Figure 1. Capture-C is modular and adaptable for characterizing chromatin folding.

a, The Capture-C family of methods involves three distinct modules. In the first module a Nuclear 3C library is generated from 2% formaldehyde fixed cells that are lysed, then permeabilised with SDS, and digested with a frequent 4-base cutter (DpnII or NlaIII). Proximity ligation re-arranges the genome order to reflect spatial 3D organisation. Finally, for this module, centrifugation is used to separate DNA from ruptured nuclei from DNA in intact nuclei, which contains more informative 3C material. Library indexing in module 2 is performed using standard next-generation sequencing kits with sonication providing unique ends for PCR duplicate filtering.

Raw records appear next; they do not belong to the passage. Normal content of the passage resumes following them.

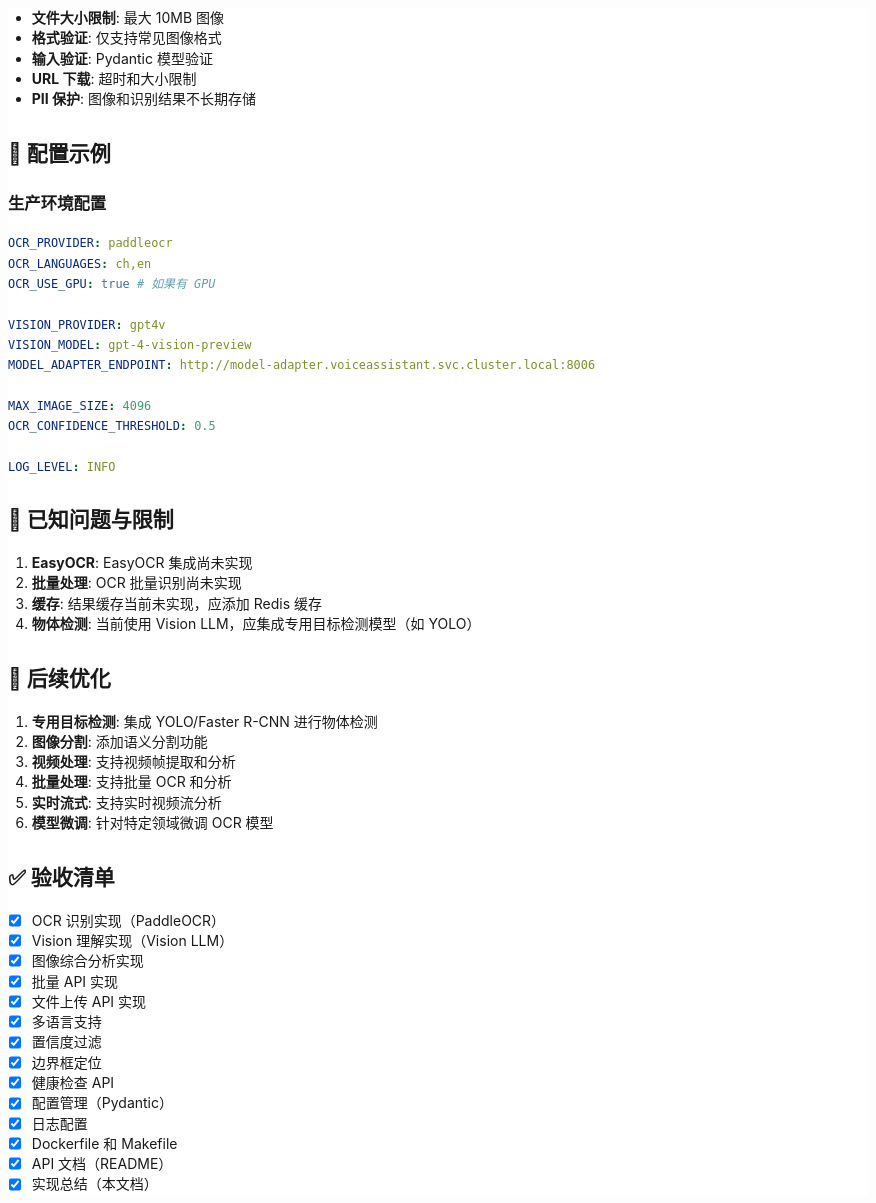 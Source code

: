 - **文件大小限制**: 最大 10MB 图像
- **格式验证**: 仅支持常见图像格式
- **输入验证**: Pydantic 模型验证
- **URL 下载**: 超时和大小限制
- **PII 保护**: 图像和识别结果不长期存储

## 📝 配置示例

### 生产环境配置

```yaml
OCR_PROVIDER: paddleocr
OCR_LANGUAGES: ch,en
OCR_USE_GPU: true # 如果有 GPU

VISION_PROVIDER: gpt4v
VISION_MODEL: gpt-4-vision-preview
MODEL_ADAPTER_ENDPOINT: http://model-adapter.voiceassistant.svc.cluster.local:8006

MAX_IMAGE_SIZE: 4096
OCR_CONFIDENCE_THRESHOLD: 0.5

LOG_LEVEL: INFO
```

## 🐛 已知问题与限制

1. **EasyOCR**: EasyOCR 集成尚未实现
2. **批量处理**: OCR 批量识别尚未实现
3. **缓存**: 结果缓存当前未实现，应添加 Redis 缓存
4. **物体检测**: 当前使用 Vision LLM，应集成专用目标检测模型（如 YOLO）

## 🔮 后续优化

1. **专用目标检测**: 集成 YOLO/Faster R-CNN 进行物体检测
2. **图像分割**: 添加语义分割功能
3. **视频处理**: 支持视频帧提取和分析
4. **批量处理**: 支持批量 OCR 和分析
5. **实时流式**: 支持实时视频流分析
6. **模型微调**: 针对特定领域微调 OCR 模型

## ✅ 验收清单

- [x] OCR 识别实现（PaddleOCR）
- [x] Vision 理解实现（Vision LLM）
- [x] 图像综合分析实现
- [x] 批量 API 实现
- [x] 文件上传 API 实现
- [x] 多语言支持
- [x] 置信度过滤
- [x] 边界框定位
- [x] 健康检查 API
- [x] 配置管理（Pydantic）
- [x] 日志配置
- [x] Dockerfile 和 Makefile
- [x] API 文档（README）
- [x] 实现总结（本文档）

For Tri-C, gentler sonication is used to generate longer fragments which contain multiple ligation junctions. The third module is the most diverse, with a unique oligonucleotide design for each method. NuTi Capture-C uses a pair of oligonucleotides from the same strand of DNA that overlap restriction digestion sites of disperse fragments. For Tiled-C the same approach is used, however contiguous fragments are targeted and double stranded oligonucleotides have typically been used. In Tri-C a single oligonucleotide in the centre of a short restriction fragments enriches for sonication fragments with multiple ligation junctions. b, Schematic of results for a hypothetical locus, with one gene (red) and two enhancers (purple circles). NuTi Capture-C, or the low-cell variation LI Capture-C, from the promoter can be used to show direct interactions with both enhancers, Tiled-C produces a Hi-C like interaction map showing the three elements are in a TAD-like regulatory domain, and Tri-C shows that the two enhancers can be found simultaneously interacting with each other and the promoter at single alleles.